Winton has already faced the nightmare confronting Kiley, his daughter having been kidnapped months earlier. The solution to his problem was to obey the kidnapper's demands to the letter, even to the extent of refusing to notify the police after his daughter's safe return. His decision to remain silent has now resulted in tremendous feeling of guilt, particularly now that it looks very much as though his silence has resulted in the same fate befalling someone else.

Winton is dragged deeper and deeper into Kiley's predicament until suddenly the entire course of events takes a dramatic turn and the stakes shift in the most unexpected of ways. The initial storyline gives way to another, much more devious scenario with more far reaching possibilities than could ever have been imagined.

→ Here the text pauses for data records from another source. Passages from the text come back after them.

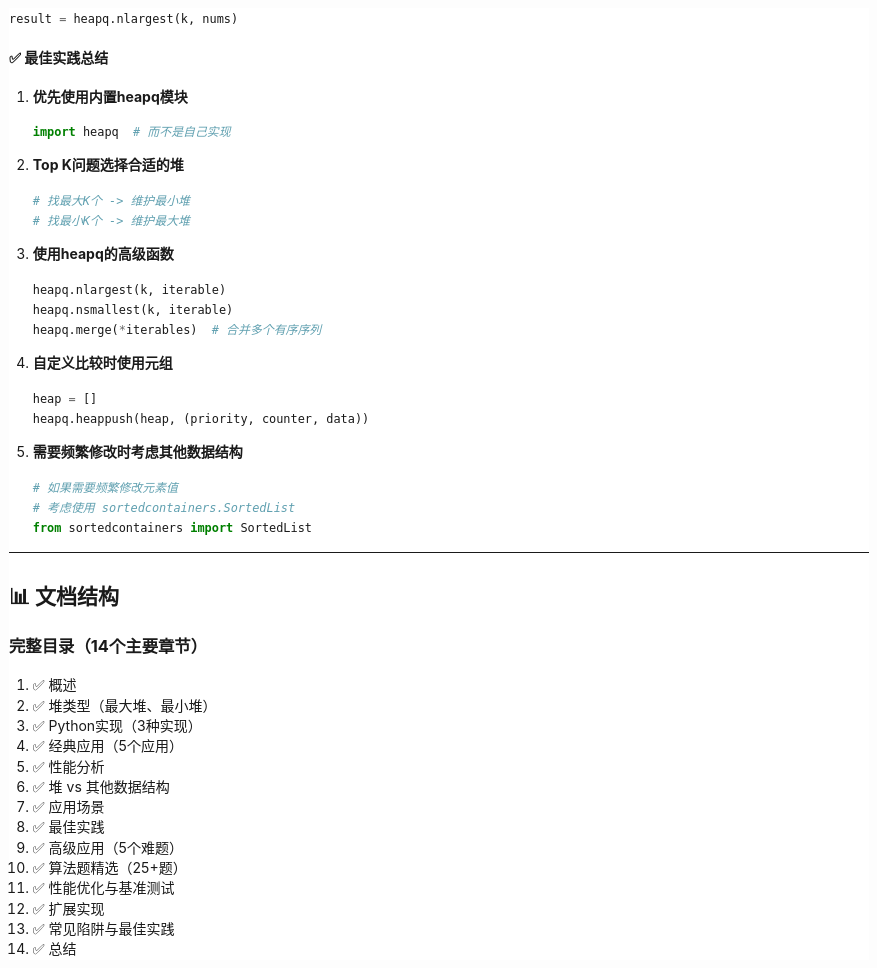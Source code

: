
 ```python
result = heapq.nlargest(k, nums)
```

#### ✅ 最佳实践总结

1. **优先使用内置heapq模块**
   ```python
   import heapq  # 而不是自己实现
   ```

2. **Top K问题选择合适的堆**
   ```python
   # 找最大K个 -> 维护最小堆
   # 找最小K个 -> 维护最大堆
   ```

3. **使用heapq的高级函数**
   ```python
   heapq.nlargest(k, iterable)
   heapq.nsmallest(k, iterable)
   heapq.merge(*iterables)  # 合并多个有序序列
   ```

4. **自定义比较时使用元组**
   ```python
   heap = []
   heapq.heappush(heap, (priority, counter, data))
   ```

5. **需要频繁修改时考虑其他数据结构**
   ```python
   # 如果需要频繁修改元素值
   # 考虑使用 sortedcontainers.SortedList
   from sortedcontainers import SortedList
   ```

---

## 📊 文档结构

### 完整目录（14个主要章节）

1. ✅ 概述
2. ✅ 堆类型（最大堆、最小堆）
3. ✅ Python实现（3种实现）
4. ✅ 经典应用（5个应用）
5. ✅ 性能分析
6. ✅ 堆 vs 其他数据结构
7. ✅ 应用场景
8. ✅ 最佳实践
9. ✅ 高级应用（5个难题）
10. ✅ 算法题精选（25+题）
11. ✅ 性能优化与基准测试
12. ✅ 扩展实现
13. ✅ 常见陷阱与最佳实践
14. ✅ 总结
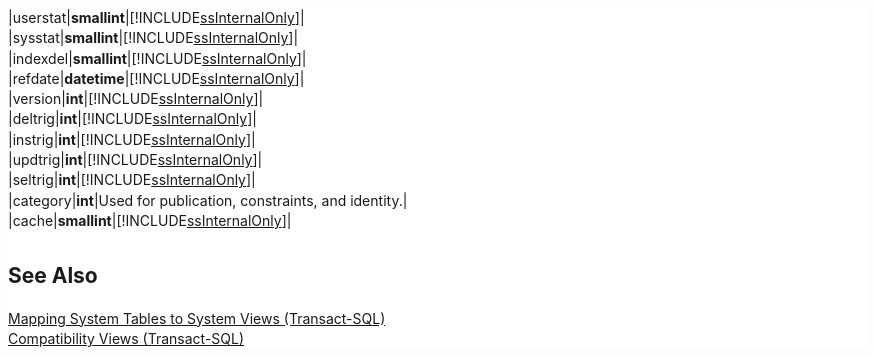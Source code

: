 |userstat|**smallint**|[!INCLUDE[ssInternalOnly](../../includes/ssinternalonly-md.md)]|  
|sysstat|**smallint**|[!INCLUDE[ssInternalOnly](../../includes/ssinternalonly-md.md)]|  
|indexdel|**smallint**|[!INCLUDE[ssInternalOnly](../../includes/ssinternalonly-md.md)]|  
|refdate|**datetime**|[!INCLUDE[ssInternalOnly](../../includes/ssinternalonly-md.md)]|  
|version|**int**|[!INCLUDE[ssInternalOnly](../../includes/ssinternalonly-md.md)]|  
|deltrig|**int**|[!INCLUDE[ssInternalOnly](../../includes/ssinternalonly-md.md)]|  
|instrig|**int**|[!INCLUDE[ssInternalOnly](../../includes/ssinternalonly-md.md)]|  
|updtrig|**int**|[!INCLUDE[ssInternalOnly](../../includes/ssinternalonly-md.md)]|  
|seltrig|**int**|[!INCLUDE[ssInternalOnly](../../includes/ssinternalonly-md.md)]|  
|category|**int**|Used for publication, constraints, and identity.|  
|cache|**smallint**|[!INCLUDE[ssInternalOnly](../../includes/ssinternalonly-md.md)]|  
  
## See Also  
 [Mapping System Tables to System Views &#40;Transact-SQL&#41;](../../relational-databases/system-tables/mapping-system-tables-to-system-views-transact-sql.md)   
 [Compatibility Views &#40;Transact-SQL&#41;](~/relational-databases/system-compatibility-views/system-compatibility-views-transact-sql.md)  
  
  

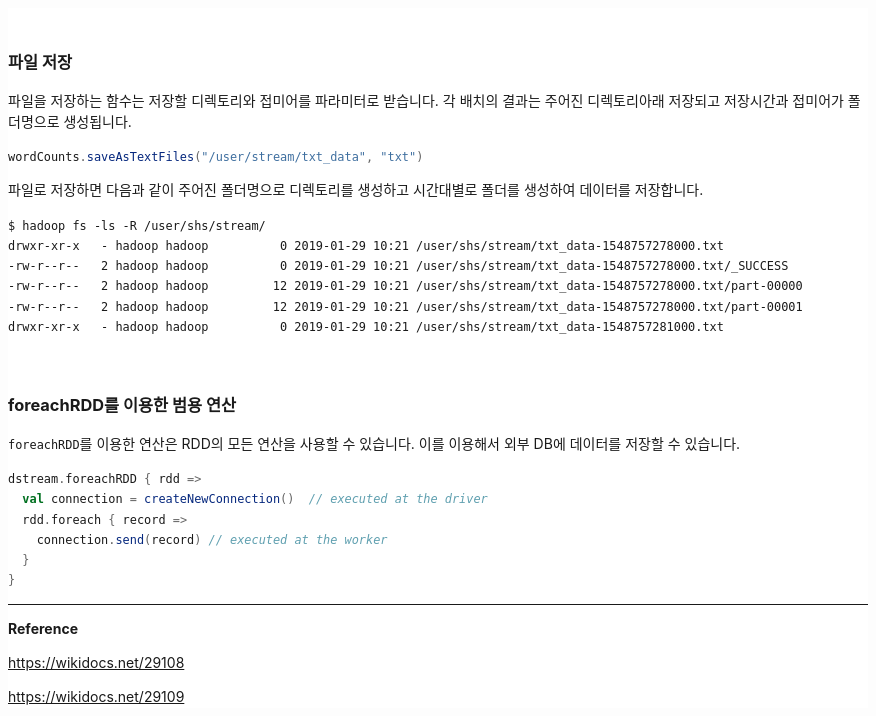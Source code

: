 <br>

### 파일 저장

파일을 저장하는 함수는 저장할 디렉토리와 접미어를 파라미터로 받습니다. 각 배치의 결과는 주어진 디렉토리아래 저장되고 저장시간과 접미어가 폴더명으로 생성됩니다.

```scala
wordCounts.saveAsTextFiles("/user/stream/txt_data", "txt")
```

파일로 저장하면 다음과 같이 주어진 폴더명으로 디렉토리를 생성하고 시간대별로 폴더를 생성하여 데이터를 저장합니다.

```shell
$ hadoop fs -ls -R /user/shs/stream/
drwxr-xr-x   - hadoop hadoop          0 2019-01-29 10:21 /user/shs/stream/txt_data-1548757278000.txt
-rw-r--r--   2 hadoop hadoop          0 2019-01-29 10:21 /user/shs/stream/txt_data-1548757278000.txt/_SUCCESS
-rw-r--r--   2 hadoop hadoop         12 2019-01-29 10:21 /user/shs/stream/txt_data-1548757278000.txt/part-00000
-rw-r--r--   2 hadoop hadoop         12 2019-01-29 10:21 /user/shs/stream/txt_data-1548757278000.txt/part-00001
drwxr-xr-x   - hadoop hadoop          0 2019-01-29 10:21 /user/shs/stream/txt_data-1548757281000.txt
```

<br>

### foreachRDD를 이용한 범용 연산

`foreachRDD`를 이용한 연산은 RDD의 모든 연산을 사용할 수 있습니다. 이를 이용해서 외부 DB에 데이터를 저장할 수 있습니다.

```scala
dstream.foreachRDD { rdd =>
  val connection = createNewConnection()  // executed at the driver
  rdd.foreach { record =>
    connection.send(record) // executed at the worker
  }
}
```







---

**Reference**

https://wikidocs.net/29108

https://wikidocs.net/29109
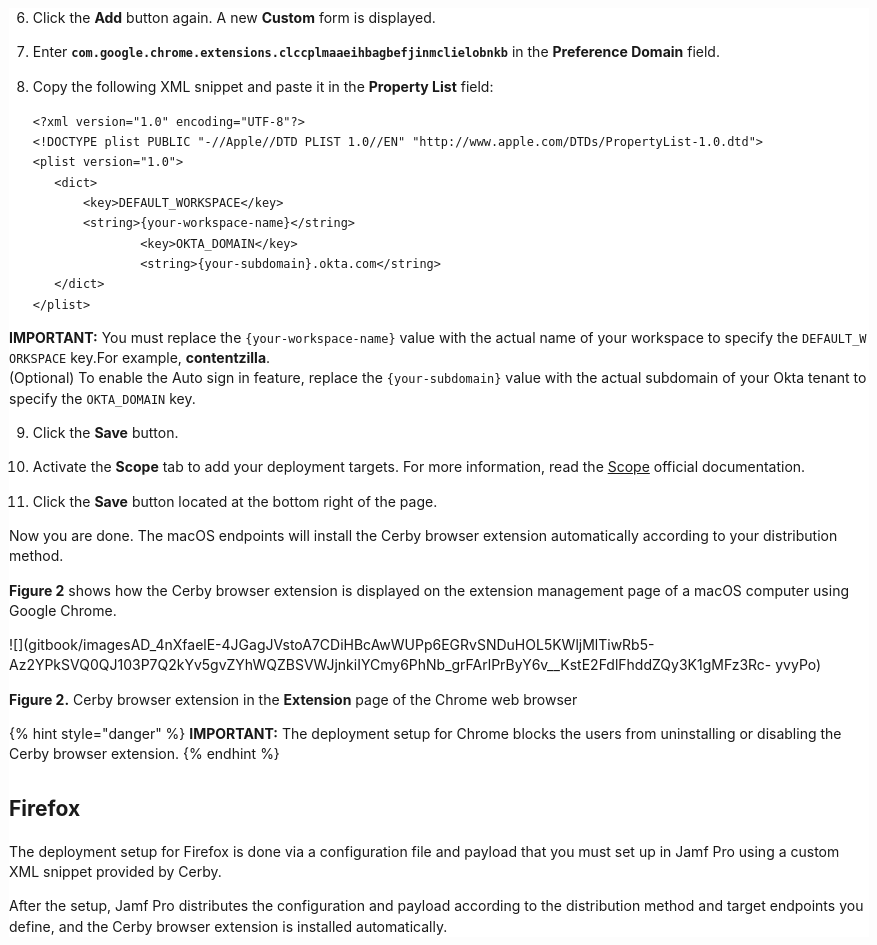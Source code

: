   6. Click the **Add** button again. A new **Custom** form is displayed.

  7. Enter **`com.google.chrome.extensions.clccplmaaeihbagbefjinmclielobnkb`** in the **Preference Domain** field.

  8. Copy the following XML snippet and paste it in the **Property List** field:
         
         <?xml version="1.0" encoding="UTF-8"?>  
         <!DOCTYPE plist PUBLIC "-//Apple//DTD PLIST 1.0//EN" "http://www.apple.com/DTDs/PropertyList-1.0.dtd">  
         <plist version="1.0">  
         	<dict>  
         	    <key>DEFAULT_WORKSPACE</key>  
         	    <string>{your-workspace-name}</string>  
                        <key>OKTA_DOMAIN</key>  
                        <string>{your-subdomain}.okta.com</string>  
         	</dict>  
         </plist>

**IMPORTANT:** You must replace the `{your-workspace-name}` value with the
actual name of your workspace to specify the `DEFAULT_WORKSPACE` key.For
example, **contentzilla**.  
(Optional) To enable the Auto sign in feature, replace the `{your-subdomain}`
value with the actual subdomain of your Okta tenant to specify the
`OKTA_DOMAIN` key.

  9. Click the **Save** button.

  10. Activate the **Scope** tab to add your deployment targets. For more information, read the [Scope](https://learn.jamf.com/bundle/jamf-pro-documentation-current/page/Scope.html) official documentation.

  11. Click the **Save** button located at the bottom right of the page.

Now you are done. The macOS endpoints will install the Cerby browser extension
automatically according to your distribution method.

**Figure 2** shows how the Cerby browser extension is displayed on the
extension management page of a macOS computer using Google Chrome.

![](gitbook/imagesAD_4nXfaelE-4JGagJVstoA7CDiHBcAwWUPp6EGRvSNDuHOL5KWljMlTiwRb5-Az2YPkSVQ0QJ103P7Q2kYv5gvZYhWQZBSVWJjnkiIYCmy6PhNb_grFArlPrByY6v__KstE2FdlFhddZQy3K1gMFz3Rc-
yvyPo)

**Figure 2.** Cerby browser extension in the **Extension** page of the Chrome
web browser

{% hint style="danger" %} **IMPORTANT:** The deployment setup for Chrome
blocks the users from uninstalling or disabling the Cerby browser extension.
{% endhint %}

## **Firefox**

The deployment setup for Firefox is done via a configuration file and payload
that you must set up in Jamf Pro using a custom XML snippet provided by Cerby.

After the setup, Jamf Pro distributes the configuration and payload according
to the distribution method and target endpoints you define, and the Cerby
browser extension is installed automatically.
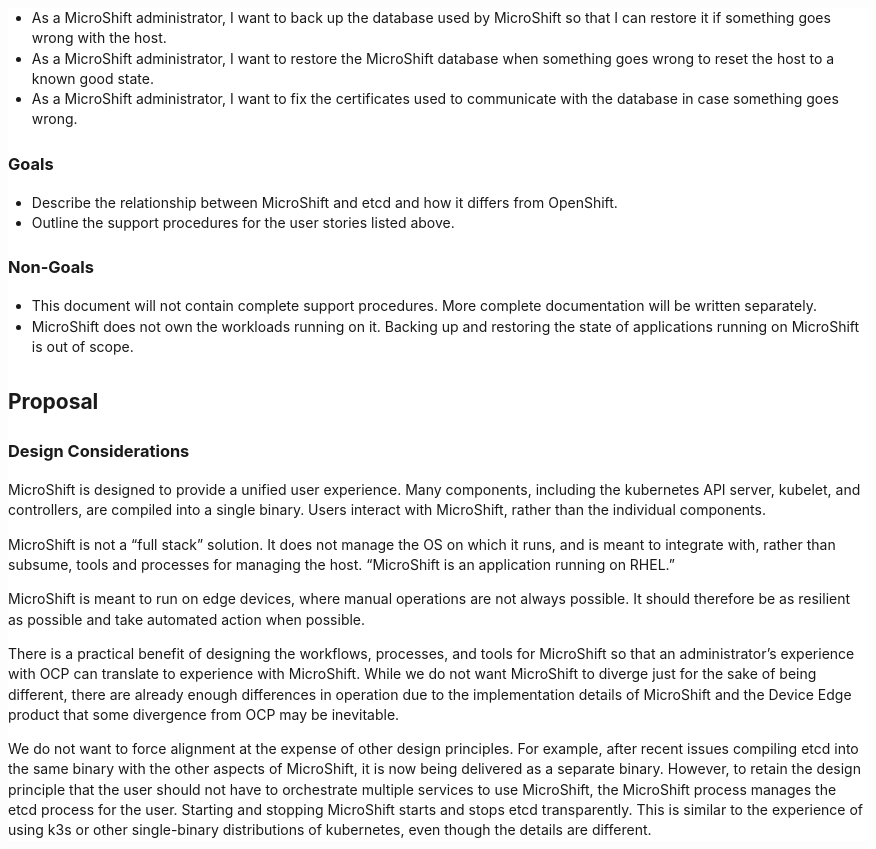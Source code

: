 * As a MicroShift administrator, I want to back up the database used
  by MicroShift so that I can restore it if something goes wrong with
  the host.
* As a MicroShift administrator, I want to restore the MicroShift
  database when something goes wrong to reset the host to a known good
  state.
* As a MicroShift administrator, I want to fix the certificates used
  to communicate with the database in case something goes wrong.

### Goals

* Describe the relationship between MicroShift and etcd and how it
  differs from OpenShift.
* Outline the support procedures for the user stories listed above.

### Non-Goals

* This document will not contain complete support procedures. More
  complete documentation will be written separately.
* MicroShift does not own the workloads running on it. Backing up and
  restoring the state of applications running on MicroShift is out of
  scope.

## Proposal

### Design Considerations

MicroShift is designed to provide a unified user experience. Many
components, including the kubernetes API server, kubelet, and
controllers, are compiled into a single binary. Users interact with
MicroShift, rather than the individual components.

MicroShift is not a “full stack” solution. It does not manage the OS
on which it runs, and is meant to integrate with, rather than subsume,
tools and processes for managing the host. “MicroShift is an
application running on RHEL.”

MicroShift is meant to run on edge devices, where manual operations
are not always possible. It should therefore be as resilient as
possible and take automated action when possible.

There is a practical benefit of designing the workflows, processes,
and tools for MicroShift so that an administrator’s experience with
OCP can translate to experience with MicroShift. While we do not want
MicroShift to diverge just for the sake of being different, there are
already enough differences in operation due to the implementation
details of MicroShift and the Device Edge product that some divergence
from OCP may be inevitable.

We do not want to force alignment at the expense of other design
principles. For example, after recent issues compiling etcd into the
same binary with the other aspects of MicroShift, it is now being
delivered as a separate binary. However, to retain the design
principle that the user should not have to orchestrate multiple
services to use MicroShift, the MicroShift process manages the etcd
process for the user. Starting and stopping MicroShift starts and
stops etcd transparently. This is similar to the experience of using
k3s or other single-binary distributions of kubernetes, even though
the details are different.
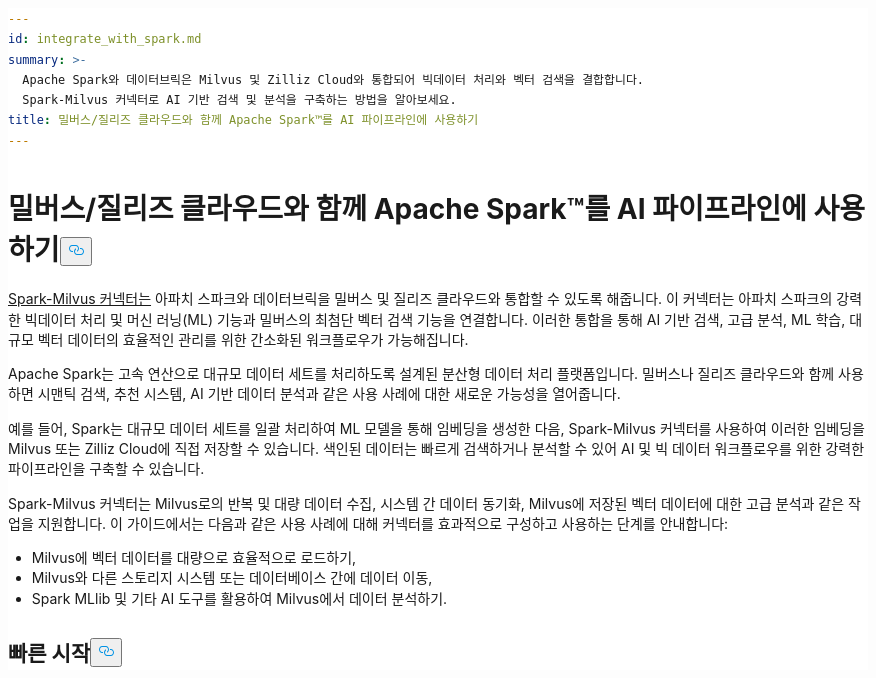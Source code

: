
 ```yaml
---
id: integrate_with_spark.md
summary: >-
  Apache Spark와 데이터브릭은 Milvus 및 Zilliz Cloud와 통합되어 빅데이터 처리와 벡터 검색을 결합합니다.
  Spark-Milvus 커넥터로 AI 기반 검색 및 분석을 구축하는 방법을 알아보세요.
title: 밀버스/질리즈 클라우드와 함께 Apache Spark™를 AI 파이프라인에 사용하기
---
```

<h1 id="Use-Apache-Spark™-with-MilvusZilliz-Cloud-for-AI-Pipelines" class="common-anchor-header">밀버스/질리즈 클라우드와 함께 Apache Spark™를 AI 파이프라인에 사용하기<button data-href="#Use-Apache-Spark™-with-MilvusZilliz-Cloud-for-AI-Pipelines" class="anchor-icon" translate="no">
      <svg translate="no"
        aria-hidden="true"
        focusable="false"
        height="20"
        version="1.1"
        viewBox="0 0 16 16"
        width="16"
      >
        <path
          fill="#0092E4"
          fill-rule="evenodd"
          d="M4 9h1v1H4c-1.5 0-3-1.69-3-3.5S2.55 3 4 3h4c1.45 0 3 1.69 3 3.5 0 1.41-.91 2.72-2 3.25V8.59c.58-.45 1-1.27 1-2.09C10 5.22 8.98 4 8 4H4c-.98 0-2 1.22-2 2.5S3 9 4 9zm9-3h-1v1h1c1 0 2 1.22 2 2.5S13.98 12 13 12H9c-.98 0-2-1.22-2-2.5 0-.83.42-1.64 1-2.09V6.25c-1.09.53-2 1.84-2 3.25C6 11.31 7.55 13 9 13h4c1.45 0 3-1.69 3-3.5S14.5 6 13 6z"
        ></path>
      </svg>
    </button></h1><p><a href="https://github.com/zilliztech/spark-milvus">Spark-Milvus 커넥터는</a> 아파치 스파크와 데이터브릭을 밀버스 및 질리즈 클라우드와 통합할 수 있도록 해줍니다. 이 커넥터는 아파치 스파크의 강력한 빅데이터 처리 및 머신 러닝(ML) 기능과 밀버스의 최첨단 벡터 검색 기능을 연결합니다. 이러한 통합을 통해 AI 기반 검색, 고급 분석, ML 학습, 대규모 벡터 데이터의 효율적인 관리를 위한 간소화된 워크플로우가 가능해집니다.</p>
<p>Apache Spark는 고속 연산으로 대규모 데이터 세트를 처리하도록 설계된 분산형 데이터 처리 플랫폼입니다. 밀버스나 질리즈 클라우드와 함께 사용하면 시맨틱 검색, 추천 시스템, AI 기반 데이터 분석과 같은 사용 사례에 대한 새로운 가능성을 열어줍니다.</p>
<p>예를 들어, Spark는 대규모 데이터 세트를 일괄 처리하여 ML 모델을 통해 임베딩을 생성한 다음, Spark-Milvus 커넥터를 사용하여 이러한 임베딩을 Milvus 또는 Zilliz Cloud에 직접 저장할 수 있습니다. 색인된 데이터는 빠르게 검색하거나 분석할 수 있어 AI 및 빅 데이터 워크플로우를 위한 강력한 파이프라인을 구축할 수 있습니다.</p>
<p>Spark-Milvus 커넥터는 Milvus로의 반복 및 대량 데이터 수집, 시스템 간 데이터 동기화, Milvus에 저장된 벡터 데이터에 대한 고급 분석과 같은 작업을 지원합니다. 이 가이드에서는 다음과 같은 사용 사례에 대해 커넥터를 효과적으로 구성하고 사용하는 단계를 안내합니다:</p>
<ul>
<li>Milvus에 벡터 데이터를 대량으로 효율적으로 로드하기,</li>
<li>Milvus와 다른 스토리지 시스템 또는 데이터베이스 간에 데이터 이동,</li>
<li>Spark MLlib 및 기타 AI 도구를 활용하여 Milvus에서 데이터 분석하기.</li>
</ul>
<h2 id="Quick-start" class="common-anchor-header">빠른 시작<button data-href="#Quick-start" class="anchor-icon" translate="no">
      <svg translate="no"
        aria-hidden="true"
        focusable="false"
        height="20"
        version="1.1"
        viewBox="0 0 16 16"
        width="16"
      >
        <path
          fill="#0092E4"
          fill-rule="evenodd"
          d="M4 9h1v1H4c-1.5 0-3-1.69-3-3.5S2.55 3 4 3h4c1.45 0 3 1.69 3 3.5 0 1.41-.91 2.72-2 3.25V8.59c.58-.45 1-1.27 1-2.09C10 5.22 8.98 4 8 4H4c-.98 0-2 1.22-2 2.5S3 9 4 9zm9-3h-1v1h1c1 0 2 1.22 2 2.5S13.98 12 13 12H9c-.98 0-2-1.22-2-2.5 0-.83.42-1.64 1-2.09V6.25c-1.09.53-2 1.84-2 3.25C6 11.31 7.55 13 9 13h4c1.45 0 3-1.69 3-3.5S14.5 6 13 6z"
        ></path>
      </svg>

Patricia Carlon was a master at constructing the most psychologically harrowing stories with deceptively simple beginnings. In this case the complexity is built piece by piece as Winton's position is made untenable until the realisation gradually dawns that his silence has placed him in a virtually impossible position.

Carlon uses an unusual, but highly effective, means of telling her story with most of the events that take place being related as recounted experiences from one character to another. In effect we are reliant on the truthfulness of each and every character for the veracity of what we are learning as the story unfolds because we never witness the events first-hand.

Another important factor towards the effectiveness of the believability of the story is the developing relationship of the characters to one another. Carlon has to sell the fact that everyone has a significant stake in the events by providing emotional motivation. By devoting a good proportion of the early part of the story to the background of her characters, she achieves this wonderfully well. Suddenly, everyone involved is bonded together towards the same goal while, at the same time, they are revealed as fully developed characters.

Although her thrillers were written over 40 years ago, Patricia Carlon's books stand the test of time maintaining a contemporary feel and dealing with relevant fears and crimes. Her prose is crisp and nicely constructed to maximise shock value while building the tension by revealing only that which is necessary to draw the reader into her web.

There is more than one way to be guilty of a crime of silence and this is never made more apparent than in this startling thriller.